In the end, the medical system has found this coding less and less useful and although it’s primary purpose is for insurance reimbursement, in the case of diabetes, the insurance companies depend less and less on this useless designation system. Usually, “uncontrolled” is interpreted as not meeting blood sugar control targets, which are whatever targets your doctor defines. And often, when we first see doctors, we are truly “uncontrolled.” But doctors think these codes are stupid, so they don’t bother switching back and forth every time they see you. I mean that is stupid, that would imply they can’t figure out your diagnosis.
In practice, being stuck with an “uncontrolled” diabetes diagnosis is not a good thing. It is unlikely to cause a negative coverage decision with your current insurance provider, but it reflects poorly on you. Try to get new insurance, health or life and expect that the diagnosis of “uncontrolled diabetic” will impact you negatively. Go for a job, flying an airplane, driving a truck. Will that diagnosis help? I don’t think so. When your doctor gives you a little form and it says diagnosis 250.03, and you feel you are controlled, then question your doctor. If your doctor can prove you are uncontrolled, fine. But being a stable insulin dependent T1 with an A1c of 7.5% is not “uncontrolled.”

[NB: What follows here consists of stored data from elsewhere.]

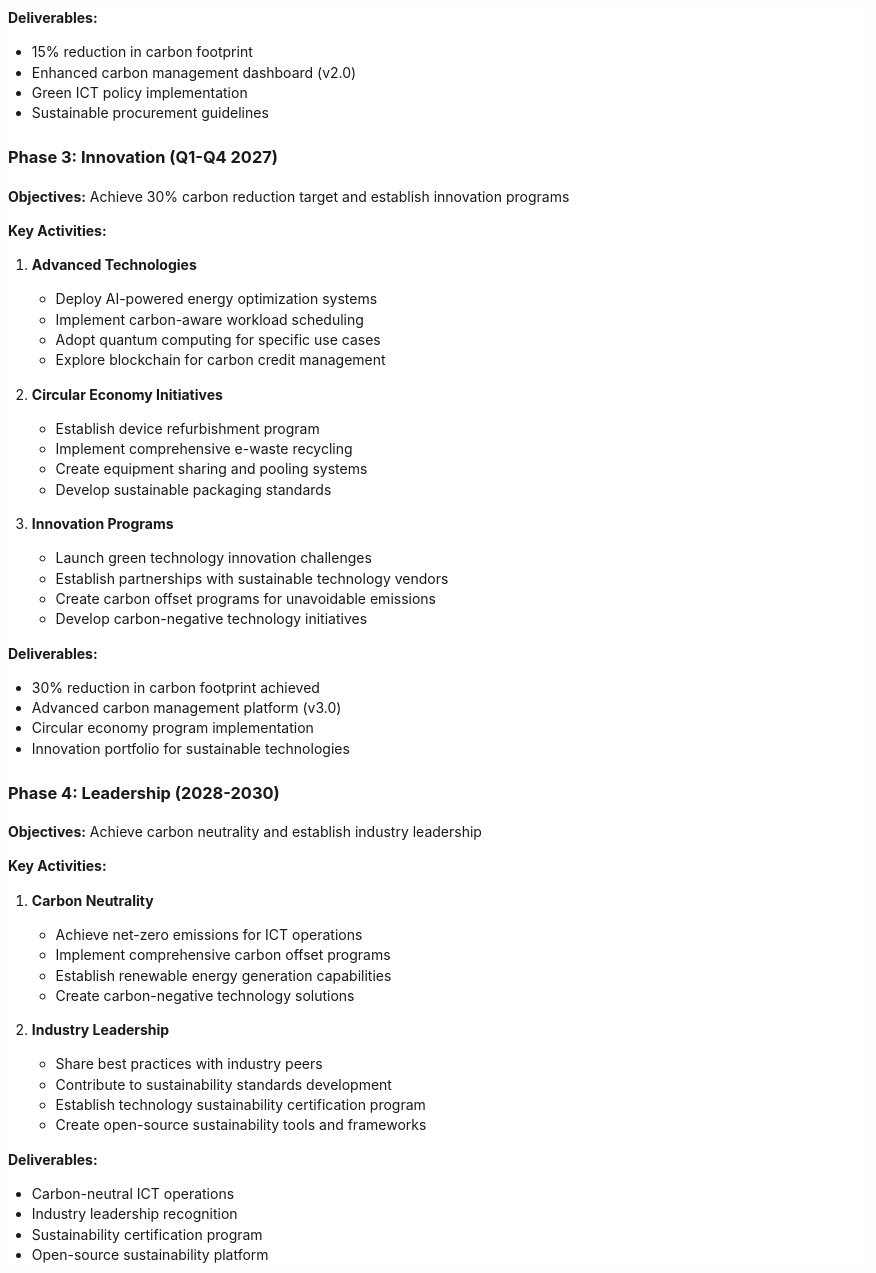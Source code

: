 **Deliverables:**
- 15% reduction in carbon footprint
- Enhanced carbon management dashboard (v2.0)
- Green ICT policy implementation
- Sustainable procurement guidelines

### Phase 3: Innovation (Q1-Q4 2027)
**Objectives:** Achieve 30% carbon reduction target and establish innovation programs

**Key Activities:**
1. **Advanced Technologies**
   - Deploy AI-powered energy optimization systems
   - Implement carbon-aware workload scheduling
   - Adopt quantum computing for specific use cases
   - Explore blockchain for carbon credit management

2. **Circular Economy Initiatives**
   - Establish device refurbishment program
   - Implement comprehensive e-waste recycling
   - Create equipment sharing and pooling systems
   - Develop sustainable packaging standards

3. **Innovation Programs**
   - Launch green technology innovation challenges
   - Establish partnerships with sustainable technology vendors
   - Create carbon offset programs for unavoidable emissions
   - Develop carbon-negative technology initiatives

**Deliverables:**
- 30% reduction in carbon footprint achieved
- Advanced carbon management platform (v3.0)
- Circular economy program implementation
- Innovation portfolio for sustainable technologies

### Phase 4: Leadership (2028-2030)
**Objectives:** Achieve carbon neutrality and establish industry leadership

**Key Activities:**
1. **Carbon Neutrality**
   - Achieve net-zero emissions for ICT operations
   - Implement comprehensive carbon offset programs
   - Establish renewable energy generation capabilities
   - Create carbon-negative technology solutions

2. **Industry Leadership**
   - Share best practices with industry peers
   - Contribute to sustainability standards development
   - Establish technology sustainability certification program
   - Create open-source sustainability tools and frameworks

**Deliverables:**
- Carbon-neutral ICT operations
- Industry leadership recognition
- Sustainability certification program
- Open-source sustainability platform

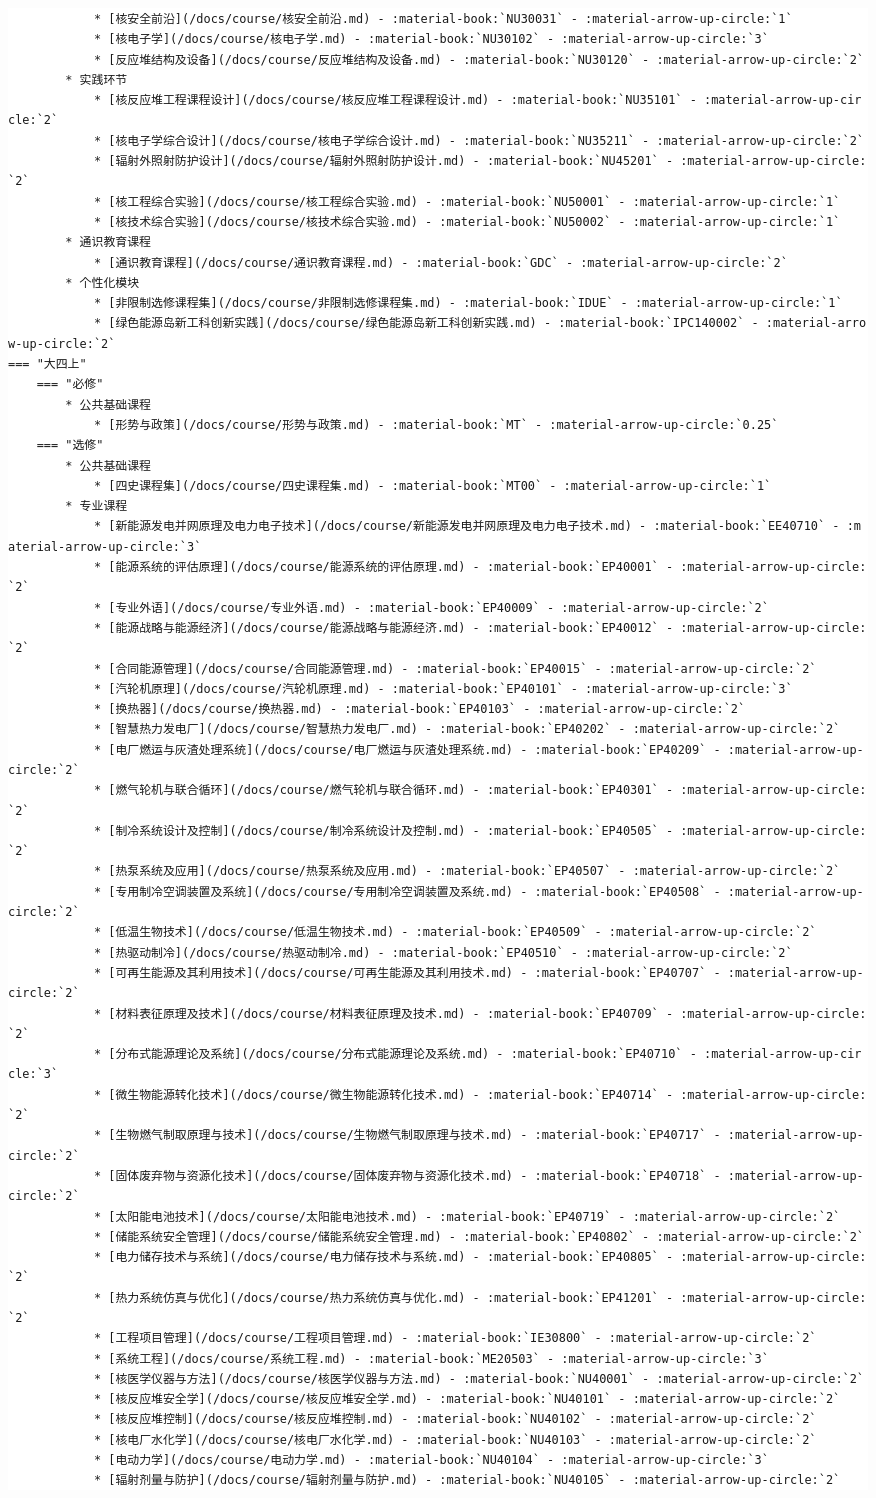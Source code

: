                 * [核安全前沿](/docs/course/核安全前沿.md) - :material-book:`NU30031` - :material-arrow-up-circle:`1`  
                * [核电子学](/docs/course/核电子学.md) - :material-book:`NU30102` - :material-arrow-up-circle:`3`  
                * [反应堆结构及设备](/docs/course/反应堆结构及设备.md) - :material-book:`NU30120` - :material-arrow-up-circle:`2`  
            * 实践环节
                * [核反应堆工程课程设计](/docs/course/核反应堆工程课程设计.md) - :material-book:`NU35101` - :material-arrow-up-circle:`2`  
                * [核电子学综合设计](/docs/course/核电子学综合设计.md) - :material-book:`NU35211` - :material-arrow-up-circle:`2`  
                * [辐射外照射防护设计](/docs/course/辐射外照射防护设计.md) - :material-book:`NU45201` - :material-arrow-up-circle:`2`  
                * [核工程综合实验](/docs/course/核工程综合实验.md) - :material-book:`NU50001` - :material-arrow-up-circle:`1`  
                * [核技术综合实验](/docs/course/核技术综合实验.md) - :material-book:`NU50002` - :material-arrow-up-circle:`1`  
            * 通识教育课程
                * [通识教育课程](/docs/course/通识教育课程.md) - :material-book:`GDC` - :material-arrow-up-circle:`2`  
            * 个性化模块
                * [非限制选修课程集](/docs/course/非限制选修课程集.md) - :material-book:`IDUE` - :material-arrow-up-circle:`1`  
                * [绿色能源岛新工科创新实践](/docs/course/绿色能源岛新工科创新实践.md) - :material-book:`IPC140002` - :material-arrow-up-circle:`2`  
    === "大四上"  
        === "必修"  
            * 公共基础课程
                * [形势与政策](/docs/course/形势与政策.md) - :material-book:`MT` - :material-arrow-up-circle:`0.25`  
        === "选修"  
            * 公共基础课程
                * [四史课程集](/docs/course/四史课程集.md) - :material-book:`MT00` - :material-arrow-up-circle:`1`  
            * 专业课程
                * [新能源发电并网原理及电力电子技术](/docs/course/新能源发电并网原理及电力电子技术.md) - :material-book:`EE40710` - :material-arrow-up-circle:`3`  
                * [能源系统的评估原理](/docs/course/能源系统的评估原理.md) - :material-book:`EP40001` - :material-arrow-up-circle:`2`  
                * [专业外语](/docs/course/专业外语.md) - :material-book:`EP40009` - :material-arrow-up-circle:`2`  
                * [能源战略与能源经济](/docs/course/能源战略与能源经济.md) - :material-book:`EP40012` - :material-arrow-up-circle:`2`  
                * [合同能源管理](/docs/course/合同能源管理.md) - :material-book:`EP40015` - :material-arrow-up-circle:`2`  
                * [汽轮机原理](/docs/course/汽轮机原理.md) - :material-book:`EP40101` - :material-arrow-up-circle:`3`  
                * [换热器](/docs/course/换热器.md) - :material-book:`EP40103` - :material-arrow-up-circle:`2`  
                * [智慧热力发电厂](/docs/course/智慧热力发电厂.md) - :material-book:`EP40202` - :material-arrow-up-circle:`2`  
                * [电厂燃运与灰渣处理系统](/docs/course/电厂燃运与灰渣处理系统.md) - :material-book:`EP40209` - :material-arrow-up-circle:`2`  
                * [燃气轮机与联合循环](/docs/course/燃气轮机与联合循环.md) - :material-book:`EP40301` - :material-arrow-up-circle:`2`  
                * [制冷系统设计及控制](/docs/course/制冷系统设计及控制.md) - :material-book:`EP40505` - :material-arrow-up-circle:`2`  
                * [热泵系统及应用](/docs/course/热泵系统及应用.md) - :material-book:`EP40507` - :material-arrow-up-circle:`2`  
                * [专用制冷空调装置及系统](/docs/course/专用制冷空调装置及系统.md) - :material-book:`EP40508` - :material-arrow-up-circle:`2`  
                * [低温生物技术](/docs/course/低温生物技术.md) - :material-book:`EP40509` - :material-arrow-up-circle:`2`  
                * [热驱动制冷](/docs/course/热驱动制冷.md) - :material-book:`EP40510` - :material-arrow-up-circle:`2`  
                * [可再生能源及其利用技术](/docs/course/可再生能源及其利用技术.md) - :material-book:`EP40707` - :material-arrow-up-circle:`2`  
                * [材料表征原理及技术](/docs/course/材料表征原理及技术.md) - :material-book:`EP40709` - :material-arrow-up-circle:`2`  
                * [分布式能源理论及系统](/docs/course/分布式能源理论及系统.md) - :material-book:`EP40710` - :material-arrow-up-circle:`3`  
                * [微生物能源转化技术](/docs/course/微生物能源转化技术.md) - :material-book:`EP40714` - :material-arrow-up-circle:`2`  
                * [生物燃气制取原理与技术](/docs/course/生物燃气制取原理与技术.md) - :material-book:`EP40717` - :material-arrow-up-circle:`2`  
                * [固体废弃物与资源化技术](/docs/course/固体废弃物与资源化技术.md) - :material-book:`EP40718` - :material-arrow-up-circle:`2`  
                * [太阳能电池技术](/docs/course/太阳能电池技术.md) - :material-book:`EP40719` - :material-arrow-up-circle:`2`  
                * [储能系统安全管理](/docs/course/储能系统安全管理.md) - :material-book:`EP40802` - :material-arrow-up-circle:`2`  
                * [电力储存技术与系统](/docs/course/电力储存技术与系统.md) - :material-book:`EP40805` - :material-arrow-up-circle:`2`  
                * [热力系统仿真与优化](/docs/course/热力系统仿真与优化.md) - :material-book:`EP41201` - :material-arrow-up-circle:`2`  
                * [工程项目管理](/docs/course/工程项目管理.md) - :material-book:`IE30800` - :material-arrow-up-circle:`2`  
                * [系统工程](/docs/course/系统工程.md) - :material-book:`ME20503` - :material-arrow-up-circle:`3`  
                * [核医学仪器与方法](/docs/course/核医学仪器与方法.md) - :material-book:`NU40001` - :material-arrow-up-circle:`2`  
                * [核反应堆安全学](/docs/course/核反应堆安全学.md) - :material-book:`NU40101` - :material-arrow-up-circle:`2`  
                * [核反应堆控制](/docs/course/核反应堆控制.md) - :material-book:`NU40102` - :material-arrow-up-circle:`2`  
                * [核电厂水化学](/docs/course/核电厂水化学.md) - :material-book:`NU40103` - :material-arrow-up-circle:`2`  
                * [电动力学](/docs/course/电动力学.md) - :material-book:`NU40104` - :material-arrow-up-circle:`3`  
                * [辐射剂量与防护](/docs/course/辐射剂量与防护.md) - :material-book:`NU40105` - :material-arrow-up-circle:`2`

Feeling badly when you are below 180, wj, might be because your body is used to being much higher, so it feels low when it gets down a bit. The more time you spend in normal ranges, the more used to it your body will be and you won’t feel low until you actually are low. I don’t think staying hovering between 180-200 is an answer, because you are accumulating damage at that level.
Yes, I was approved both by Prudential and New York Life. At first NY Life came back with what seemed to be a better rate (but the NY Life agent kept pushing different types: whole life versus term, $1-million or more policy versus the lower amount I was looking for, investment accounts … ridiculous… as if she was a car salesperson working for a commission), but when I brought that to Prudential, that agent was able to go back to the underwriters and beat it. (I should say that I was quoted $1M from NY life, and told that it scales proportionally, so $500k would be half that amount, etc.). I ended up with a 20-year term from Prudential.
One thing I’ll tell you about my observation of the two. With New York Life, they take your information in a big corporate office, let it go “through the nameless, faceless system” and see what comes back. With Prudential, I met with my agent in a small local office, and he was able to go back and forth with the underwriters a couple of times; finding out which parts of my medical history counted against me, so I could get additional clarification from doctors who could say, basically “It’s not as bad as you think” and hopefully erase that blemish. Give them a try.
But yes, it’s a real pain in the butt. An insurance broker kept quoting me numbers that I knew were too low to be realistic, even though I kept asking “are you SURE you put Type 1?” and he insisted they were. Eventually, he 'fessed up and said that “someone else” made the mistake. Unless you’re young and in good health (not diabetic), I’d avoid brokers entirely.
Good luck. Now back to your regularly scheduled discussion…
I had never noticed the ICD codings before and just so happened I had a lab slip from my doctor yesterday so I took a look and he has 250.02! So what is that, halfway between controlled and uncontrolled???